Sin embargo, el gobierno entrante adoptó políticas contrarias que no tardaron en sentirse. Aumentaron las contribuciones (Leyes 40-2013 y 77-2014);  eliminaron la reforma de permisos de 2009 (Ley 151-2013); aumentaron el gasto gubernamental; cesaron nuevas alianzas público privadas y atacaron la conclusión del proceso de alianza del aeropuerto internacional. Paralizaron además los proyectos de energía renovable. El resultado ha sido claro. Las tres agencias crediticias degradaron la calificación crediticia de la isla al punto más bajo en la historia. Los estudios competitivos internacionales del World Bank Goup y el World Economic Forum evidencian también el deterioro en múltiples categorías. Según el World Bank, la facilidad para hacer negocios en Puerto Rico perdió seis posiciones en un solo año (posición 41 en 2013 a la 47 de 189 jurisdicciones en 2014).

 

tabla1 - blog

En cuanto a eficiencia de gobierno, el World Economic Forum nos coloca perdiendo 20 posiciones (posición 38) entre el 2013 y 2014 (de la posición 38 a la 58 de 144 jurisdicciones) – después de haber avanzado 50 posiciones entre el 2009 y 2012.

tabla2 - blog

Retomando el crecimiento

¿Puede Puerto Rico, una vez más, superar las barreras estructurales y económicas actuales? Sin duda, pues lo logramos hace escasamente 3 años. En el plazo inmediato, Puerto Rico puede implementar cuatro iniciativas que no requieren legislación, reestructuración, Capítulo 9, ni implican riesgos políticos. Estas iniciativas apoyan los pilares que aseguran mayor libertad económica y tienen un valor total de entre $4 – $8 billones entre ingresos anuales adicionales, ahorros e inversión económica.

Primeramente, debemos aumentar la recaudación de impuestos existentes. La isla promedia una captación de 56% de impuestos  cuando el promedio nacional es de 83%. Una tasa actualizada de entre 65% a 70% aumentaría ingresos entre $400 – $600 millones anualmente. Esto se puede lograr con tecnología existente y fiscalización efectiva.

En segundo lugar, el gobierno debe implementar –  por medio de órdenes ejecutivas – una reforma de permisos inmediata que expedite y facilite los procesos de permisos particularmente para infraestructura crítica como carreteras, energía, agua, entre otros. Esta iniciativa puede proporcionar un estimado de entre $1 – $2 billones en nueva inversión a corto plazo.
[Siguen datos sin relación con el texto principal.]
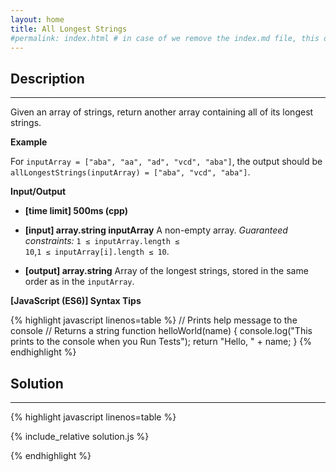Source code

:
 ```yaml
---
layout: home
title: All Longest Strings
#permalink: index.html # in case of we remove the index.md file, this doc will be the index page
---
```


<div class="row">
<div class="columnStmt" markdown="1">

## Description
------

Given an array of strings, return another array containing all of its longest strings.

**Example**

For <code>inputArray = ["aba", "aa", "ad", "vcd", "aba"]</code>, the output should be  
<code>allLongestStrings(inputArray) = ["aba", "vcd", "aba"]</code>.

**Input/Output**

* **[time limit] 500ms (cpp)**
* **[input] array.string inputArray**
A non-empty array.
_Guaranteed constraints:_
<code>1 ≤ inputArray.length ≤ 10</code>,<code>1 ≤ inputArray[i].length ≤ 10</code>.

* **[output] array.string**
Array of the longest strings, stored in the same order as in the <code>inputArray</code>.


**[JavaScript (ES6)] Syntax Tips**

{% highlight javascript linenos=table %}
// Prints help message to the console
// Returns a string
function helloWorld(name) {
    console.log("This prints to the console when you Run Tests");
    return "Hello, " + name;
}
{% endhighlight %}

</div>
<div class="columnSol" markdown="1">

## Solution
------

{% highlight javascript linenos=table %}

{% include_relative solution.js %}

{% endhighlight %}

</div>
</div>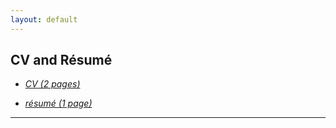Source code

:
 ```yaml
---
layout: default
---
```


## CV and Résumé

- *[CV (2 pages)](CV_Megh_Google.pdf)*

- *[résumé (1 page)](Resume_Megh.pdf)*

---
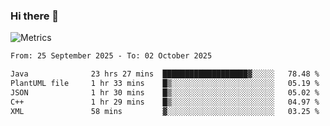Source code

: ### Hi there 👋

![Metrics](https://github.com/radoapx/radoapx/blob/main/github-metrics.svg)

<!--START_SECTION:waka-->

```txt
From: 25 September 2025 - To: 02 October 2025

Java              23 hrs 27 mins  ███████████████████▓░░░░░   78.48 %
PlantUML file     1 hr 33 mins    █▒░░░░░░░░░░░░░░░░░░░░░░░   05.19 %
JSON              1 hr 30 mins    █▒░░░░░░░░░░░░░░░░░░░░░░░   05.02 %
C++               1 hr 29 mins    █▒░░░░░░░░░░░░░░░░░░░░░░░   04.97 %
XML               58 mins         ▓░░░░░░░░░░░░░░░░░░░░░░░░   03.25 %
```

<!--END_SECTION:waka-->

<!--
**radoapx/radoapx** is a ✨ _special_ ✨ repository because its `README.md` (this file) appears on your GitHub profile.

Here are some ideas to get you started:

- 🔭 I’m currently working on ...
- 🌱 I’m currently learning ...
- 👯 I’m looking to collaborate on ...
- 🤔 I’m looking for help with ...
- 💬 Ask me about ...
- 📫 How to reach me: ...
- 😄 Pronouns: ...
- ⚡ Fun fact: ...
-->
Tercero, el gobierno puede y debe ejecutar proyectos de alianza público-privadas. Estos proyectos brindan múltiples beneficios tales como: (i) monetizar rápidamente activos del gobierno, (ii) transferir costos de operación y mantenimiento a una entidad privada y (iii) optimizar infraestructura para mejorar el crecimiento económico. Puerto Rico cuenta con variados activos que pueden beneficiarse de estas alianzas, incluyendo carreteras, aeropuertos, puertos marítimos, plantas de energía y proyectos de agua y alcantarillado. Un estimado conservador sugiere transacciones valoradas entre $2 – $4 billones.

Por último, el gobierno tiene que implantar la reforma de compras de bienes y servicios para el sector público. Esta reforma esta legislada – pero no utilizada – desde noviembre de 2011. Es inminente centralizar y reducir el gasto público. Durante el pasado año fiscal el gobierno pagó sobre $13 billones en bienes y servicios – cifra mayor a la del presupuesto del gobierno – para 130 agencias ejecutivas, 78 municipios y 17 corporaciones públicas. La implantación de la reforma de 2011 brindaría beneficios por volumen, aumentaría transparencia y la competencia entre suplidores. Un simple aumento de 10% – 20% en eficiencia nos ahorraría entre $1.3 – $2.6 billones anualmente.

La situación actual no es una “crisis” sino una oportunidad para implantar las reformas necesarias para mejorar los servicios públicos, ayudar a los más vulnerables y reiniciar el crecimiento económico. La historia reciente nos valida. La implementación de políticas de crecimiento económico nos va a encaminar hacia una economía más libre y próspera. Las opciones existen, las conocemos y están en nuestras manos. Es cuestión de voluntad; solo hay que actuar.